Het neurologisch onderzoek, Stap-voor-stap

omdat het oog een verlengstuk van de hersenen is, kan een neurologisch onderzoek een cruciaal diagnostisch hulpmiddel zijn. Het neuro-examen kunt u structuren naburige die belangrijk zijn voor het gezichtsvermogen te beoordelen en kan helpen bij het bepalen van de mate van urgentie voor oculaire bevindingen van een patiënt, zoals gezichtsvelddefecten, craniale neuropathieën, dubbel zien, optische neuropathie, ptosis, pupilafwijkingen en verlies van het gezichtsvermogen. Het kan uw klinische verdenking op onderliggende etiologieën verhogen, waaronder beroerte, ruimtebezettende laesie en demyeliniserende aandoeningen, onder andere.

het opnemen van het neurologisch onderzoek in uw gereedschapskist zal u helpen uitzonderlijke zorg te verlenen aan uw patiënten. Hier laten we u zien hoe en geven we verschillende voorbeelden.

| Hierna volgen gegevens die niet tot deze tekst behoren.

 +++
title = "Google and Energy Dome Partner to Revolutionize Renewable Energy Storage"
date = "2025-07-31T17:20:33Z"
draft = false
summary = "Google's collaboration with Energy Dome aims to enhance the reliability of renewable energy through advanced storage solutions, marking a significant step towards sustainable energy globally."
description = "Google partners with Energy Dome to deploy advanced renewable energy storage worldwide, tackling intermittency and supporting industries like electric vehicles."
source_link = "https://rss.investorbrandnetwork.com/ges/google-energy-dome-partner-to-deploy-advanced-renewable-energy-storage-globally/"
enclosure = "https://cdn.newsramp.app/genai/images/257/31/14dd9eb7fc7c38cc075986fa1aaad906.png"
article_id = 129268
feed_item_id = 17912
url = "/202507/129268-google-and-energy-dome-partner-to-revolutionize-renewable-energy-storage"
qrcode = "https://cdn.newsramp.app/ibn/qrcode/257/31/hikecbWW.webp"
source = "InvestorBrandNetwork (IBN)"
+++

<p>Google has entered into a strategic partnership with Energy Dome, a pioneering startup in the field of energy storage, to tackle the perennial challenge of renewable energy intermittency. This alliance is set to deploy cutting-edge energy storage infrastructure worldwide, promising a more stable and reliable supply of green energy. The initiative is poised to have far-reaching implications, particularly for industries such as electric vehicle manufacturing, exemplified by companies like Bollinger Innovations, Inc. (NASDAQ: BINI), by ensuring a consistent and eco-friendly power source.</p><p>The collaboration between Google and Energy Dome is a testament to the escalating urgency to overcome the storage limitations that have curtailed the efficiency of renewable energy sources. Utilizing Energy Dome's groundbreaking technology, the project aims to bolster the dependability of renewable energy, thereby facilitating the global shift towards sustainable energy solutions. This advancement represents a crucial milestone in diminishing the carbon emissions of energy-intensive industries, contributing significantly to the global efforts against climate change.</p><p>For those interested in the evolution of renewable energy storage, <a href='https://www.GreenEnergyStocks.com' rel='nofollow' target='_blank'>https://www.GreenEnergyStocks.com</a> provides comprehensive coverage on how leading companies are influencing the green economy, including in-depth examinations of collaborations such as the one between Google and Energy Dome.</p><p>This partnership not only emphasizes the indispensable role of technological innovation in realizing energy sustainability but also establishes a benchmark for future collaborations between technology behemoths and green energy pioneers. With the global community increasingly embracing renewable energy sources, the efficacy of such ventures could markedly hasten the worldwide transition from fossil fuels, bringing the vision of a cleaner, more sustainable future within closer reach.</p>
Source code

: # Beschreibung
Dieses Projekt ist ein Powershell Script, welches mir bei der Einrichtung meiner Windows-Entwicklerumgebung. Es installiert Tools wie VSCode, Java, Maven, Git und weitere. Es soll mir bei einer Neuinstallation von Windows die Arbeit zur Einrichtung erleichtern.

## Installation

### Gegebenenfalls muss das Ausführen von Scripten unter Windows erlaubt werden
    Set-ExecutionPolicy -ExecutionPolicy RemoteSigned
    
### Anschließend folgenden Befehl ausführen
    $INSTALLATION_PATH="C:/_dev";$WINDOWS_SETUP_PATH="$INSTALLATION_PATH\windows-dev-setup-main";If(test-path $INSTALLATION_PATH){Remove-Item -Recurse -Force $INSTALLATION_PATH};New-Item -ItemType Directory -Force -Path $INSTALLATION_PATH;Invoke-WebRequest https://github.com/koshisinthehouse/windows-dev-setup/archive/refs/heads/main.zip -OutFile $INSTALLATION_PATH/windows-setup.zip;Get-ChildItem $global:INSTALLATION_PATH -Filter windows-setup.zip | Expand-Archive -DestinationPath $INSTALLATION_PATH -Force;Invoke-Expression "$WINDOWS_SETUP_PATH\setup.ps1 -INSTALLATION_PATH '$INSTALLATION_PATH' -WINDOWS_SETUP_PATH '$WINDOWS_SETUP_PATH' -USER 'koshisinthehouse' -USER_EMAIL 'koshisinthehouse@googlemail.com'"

Fig. 1. Bewijs van beoordeling van de sterkte van de bovenste ledematen.

het Vijfstapsexamen

zo belangrijk als het neurologisch examen is, is er geen geavanceerde technologie nodig om uit te voeren, en de tools zijn direct beschikbaar in een optometrisch kantoor. Clinici kunnen het neurologisch onderzoek aanpakken door het op te splitsen in vijf secties:

1. Mentale toestand. Veel beoefenaars beoordelen de mentale toestand aan het begin van het examen en schrijven voor gezonde patenten “a&Ox3”, dat Alert en gericht is op (1) persoon, (2) Plaats en (3) tijd. Als de patiënt is het beantwoorden van uw vragen ongepast en lijkt verward of gedesoriënteerd, kunt u ervoor kiezen om een mini mentale status examen (MMSE) uit te voeren. Deze vragenlijst is ontworpen om verschillende aspecten van cognitieve functie te beoordelen, waaronder oriëntatie, recall en taal. De MMSE is snel en vereist geen training, hoewel het milde cognitieve achteruitgang niet kan detecteren.1

2. Hersenzenuw testen. U hebt al vier van de 12 schedelzenuwen (CNs) getest tijdens uw routine oogonderzoek: II, III, IV en VI. Voordat u uw eerste neurologische examen aan te pakken, raden wij u aan de anatomische locaties en paden van de craniale zenuwen te bekijken.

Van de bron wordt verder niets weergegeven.